TASK BRIEF:
Which lines in the records below contain the word "tree"? Report each of them.

INPUT DATA section start

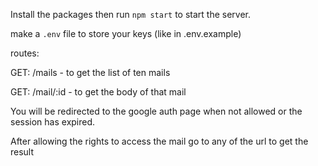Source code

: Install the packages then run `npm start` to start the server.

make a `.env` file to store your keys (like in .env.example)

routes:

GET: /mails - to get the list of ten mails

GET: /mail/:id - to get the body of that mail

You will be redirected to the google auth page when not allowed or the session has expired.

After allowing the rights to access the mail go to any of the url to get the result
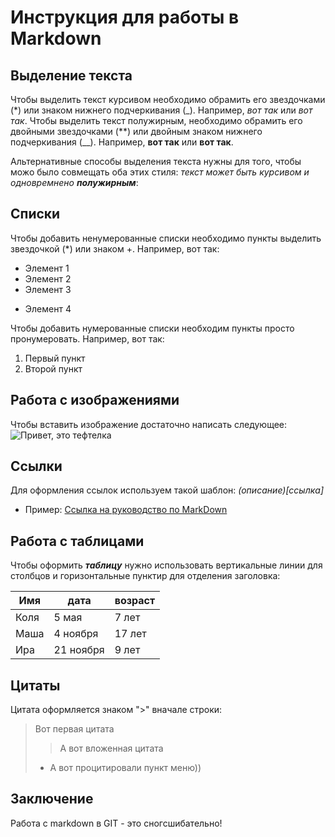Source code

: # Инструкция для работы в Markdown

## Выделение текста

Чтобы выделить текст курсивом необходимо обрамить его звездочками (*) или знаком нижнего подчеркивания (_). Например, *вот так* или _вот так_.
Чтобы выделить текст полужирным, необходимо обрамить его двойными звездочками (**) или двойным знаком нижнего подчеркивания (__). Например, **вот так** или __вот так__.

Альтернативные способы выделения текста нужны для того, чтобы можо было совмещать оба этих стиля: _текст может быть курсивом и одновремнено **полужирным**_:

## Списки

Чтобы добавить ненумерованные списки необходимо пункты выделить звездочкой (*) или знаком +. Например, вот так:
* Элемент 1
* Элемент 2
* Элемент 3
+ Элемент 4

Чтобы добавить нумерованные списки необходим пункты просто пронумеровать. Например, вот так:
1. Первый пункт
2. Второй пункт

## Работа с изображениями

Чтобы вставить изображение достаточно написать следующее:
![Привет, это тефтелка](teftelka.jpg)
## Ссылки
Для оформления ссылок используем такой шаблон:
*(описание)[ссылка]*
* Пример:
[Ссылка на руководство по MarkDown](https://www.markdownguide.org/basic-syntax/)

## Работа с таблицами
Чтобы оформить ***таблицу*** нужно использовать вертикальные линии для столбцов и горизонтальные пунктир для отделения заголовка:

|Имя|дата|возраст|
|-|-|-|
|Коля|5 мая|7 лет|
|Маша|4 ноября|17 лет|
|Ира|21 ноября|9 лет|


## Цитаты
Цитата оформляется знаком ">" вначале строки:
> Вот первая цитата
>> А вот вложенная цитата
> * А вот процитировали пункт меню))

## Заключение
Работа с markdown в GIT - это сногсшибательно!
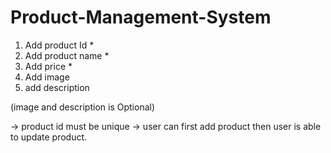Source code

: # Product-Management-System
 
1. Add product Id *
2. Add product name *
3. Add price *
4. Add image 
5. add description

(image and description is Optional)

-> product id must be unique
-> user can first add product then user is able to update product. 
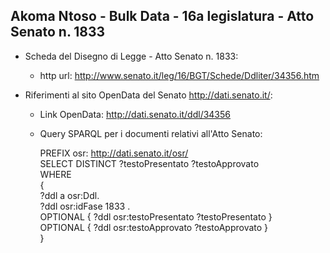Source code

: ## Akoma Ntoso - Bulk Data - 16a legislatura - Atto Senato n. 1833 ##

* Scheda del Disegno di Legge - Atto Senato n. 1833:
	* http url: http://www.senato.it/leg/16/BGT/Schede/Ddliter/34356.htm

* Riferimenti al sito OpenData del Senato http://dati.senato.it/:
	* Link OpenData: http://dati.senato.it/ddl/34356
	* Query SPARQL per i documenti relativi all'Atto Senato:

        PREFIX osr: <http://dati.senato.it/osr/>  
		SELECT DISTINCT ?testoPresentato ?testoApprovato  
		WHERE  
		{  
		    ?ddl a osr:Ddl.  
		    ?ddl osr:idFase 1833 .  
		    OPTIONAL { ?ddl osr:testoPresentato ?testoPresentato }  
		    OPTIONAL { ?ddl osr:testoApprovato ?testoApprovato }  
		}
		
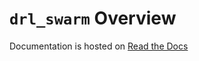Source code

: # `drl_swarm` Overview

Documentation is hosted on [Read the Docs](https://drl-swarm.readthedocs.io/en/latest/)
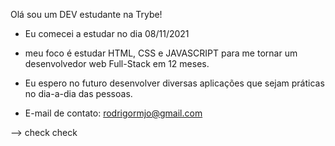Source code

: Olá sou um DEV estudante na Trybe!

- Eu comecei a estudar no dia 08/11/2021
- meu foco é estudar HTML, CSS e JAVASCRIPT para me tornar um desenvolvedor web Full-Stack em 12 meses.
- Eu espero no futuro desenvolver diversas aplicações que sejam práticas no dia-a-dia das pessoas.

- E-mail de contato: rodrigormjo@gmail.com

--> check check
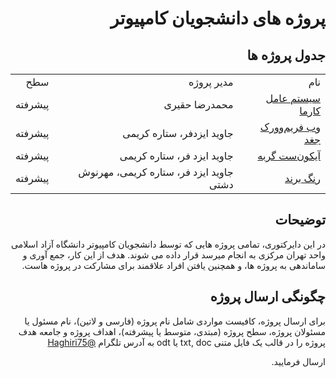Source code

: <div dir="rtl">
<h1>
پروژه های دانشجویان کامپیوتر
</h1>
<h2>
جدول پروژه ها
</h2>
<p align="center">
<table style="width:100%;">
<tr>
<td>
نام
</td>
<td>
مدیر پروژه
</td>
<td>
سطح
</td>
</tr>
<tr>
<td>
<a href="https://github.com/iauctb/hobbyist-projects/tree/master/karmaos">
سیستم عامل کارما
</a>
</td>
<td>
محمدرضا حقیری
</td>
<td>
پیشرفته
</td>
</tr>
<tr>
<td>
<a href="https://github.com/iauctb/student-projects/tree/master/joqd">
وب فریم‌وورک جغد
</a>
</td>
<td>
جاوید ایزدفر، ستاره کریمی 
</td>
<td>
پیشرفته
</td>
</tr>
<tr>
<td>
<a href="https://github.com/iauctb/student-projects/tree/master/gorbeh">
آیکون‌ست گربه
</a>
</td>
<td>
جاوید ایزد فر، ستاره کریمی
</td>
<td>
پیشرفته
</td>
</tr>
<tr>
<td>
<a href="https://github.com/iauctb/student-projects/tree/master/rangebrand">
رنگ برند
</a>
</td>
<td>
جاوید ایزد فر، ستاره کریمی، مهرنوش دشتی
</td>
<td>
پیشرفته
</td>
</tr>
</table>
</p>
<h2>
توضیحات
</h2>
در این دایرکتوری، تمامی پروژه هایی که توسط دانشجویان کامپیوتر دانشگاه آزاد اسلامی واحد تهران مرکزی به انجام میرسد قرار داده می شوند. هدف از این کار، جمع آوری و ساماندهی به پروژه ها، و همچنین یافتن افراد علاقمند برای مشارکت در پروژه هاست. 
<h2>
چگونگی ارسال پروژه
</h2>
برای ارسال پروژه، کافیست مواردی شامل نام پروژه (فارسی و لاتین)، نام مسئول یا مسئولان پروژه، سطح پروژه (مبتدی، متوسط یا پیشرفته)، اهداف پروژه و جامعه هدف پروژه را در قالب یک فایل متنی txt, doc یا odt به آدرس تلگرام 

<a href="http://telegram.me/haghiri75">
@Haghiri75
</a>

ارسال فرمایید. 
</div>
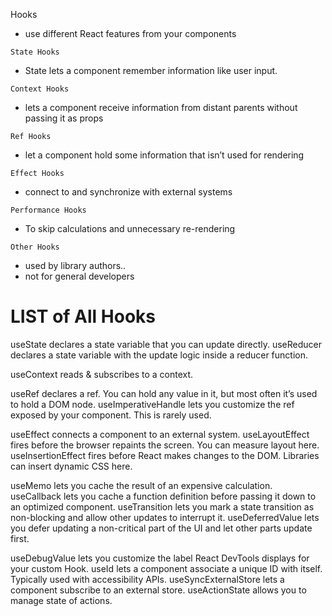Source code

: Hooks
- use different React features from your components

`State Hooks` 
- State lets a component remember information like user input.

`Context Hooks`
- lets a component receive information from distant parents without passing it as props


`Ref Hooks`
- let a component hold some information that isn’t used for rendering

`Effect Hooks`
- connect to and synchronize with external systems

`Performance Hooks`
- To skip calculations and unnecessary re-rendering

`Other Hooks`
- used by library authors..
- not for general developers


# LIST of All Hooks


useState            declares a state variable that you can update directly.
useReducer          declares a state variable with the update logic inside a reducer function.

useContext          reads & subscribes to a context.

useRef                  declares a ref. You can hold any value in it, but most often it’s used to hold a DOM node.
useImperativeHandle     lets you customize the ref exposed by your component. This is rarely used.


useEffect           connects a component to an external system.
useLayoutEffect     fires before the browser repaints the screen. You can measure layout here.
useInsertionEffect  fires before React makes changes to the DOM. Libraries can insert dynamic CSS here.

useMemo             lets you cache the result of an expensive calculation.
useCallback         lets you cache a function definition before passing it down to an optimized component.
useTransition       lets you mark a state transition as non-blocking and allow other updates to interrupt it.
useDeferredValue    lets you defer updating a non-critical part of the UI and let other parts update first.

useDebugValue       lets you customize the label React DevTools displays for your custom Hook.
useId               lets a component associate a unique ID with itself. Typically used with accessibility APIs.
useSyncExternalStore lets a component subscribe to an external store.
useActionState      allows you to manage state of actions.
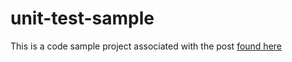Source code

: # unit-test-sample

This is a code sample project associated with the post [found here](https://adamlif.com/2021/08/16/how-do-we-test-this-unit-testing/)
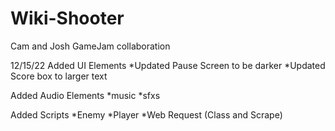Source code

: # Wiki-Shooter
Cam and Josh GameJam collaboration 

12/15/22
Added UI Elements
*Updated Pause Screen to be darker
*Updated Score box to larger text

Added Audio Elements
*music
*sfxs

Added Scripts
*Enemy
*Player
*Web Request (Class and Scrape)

INPUT DATA section end

TASK OUTPUT:
<a href="https://github.com/iauctb/hobbyist-projects/tree/master/karmaos">
<a href="https://github.com/iauctb/student-projects/tree/master/joqd">
<a href="https://github.com/iauctb/student-projects/tree/master/gorbeh">
<a href="https://github.com/iauctb/student-projects/tree/master/rangebrand">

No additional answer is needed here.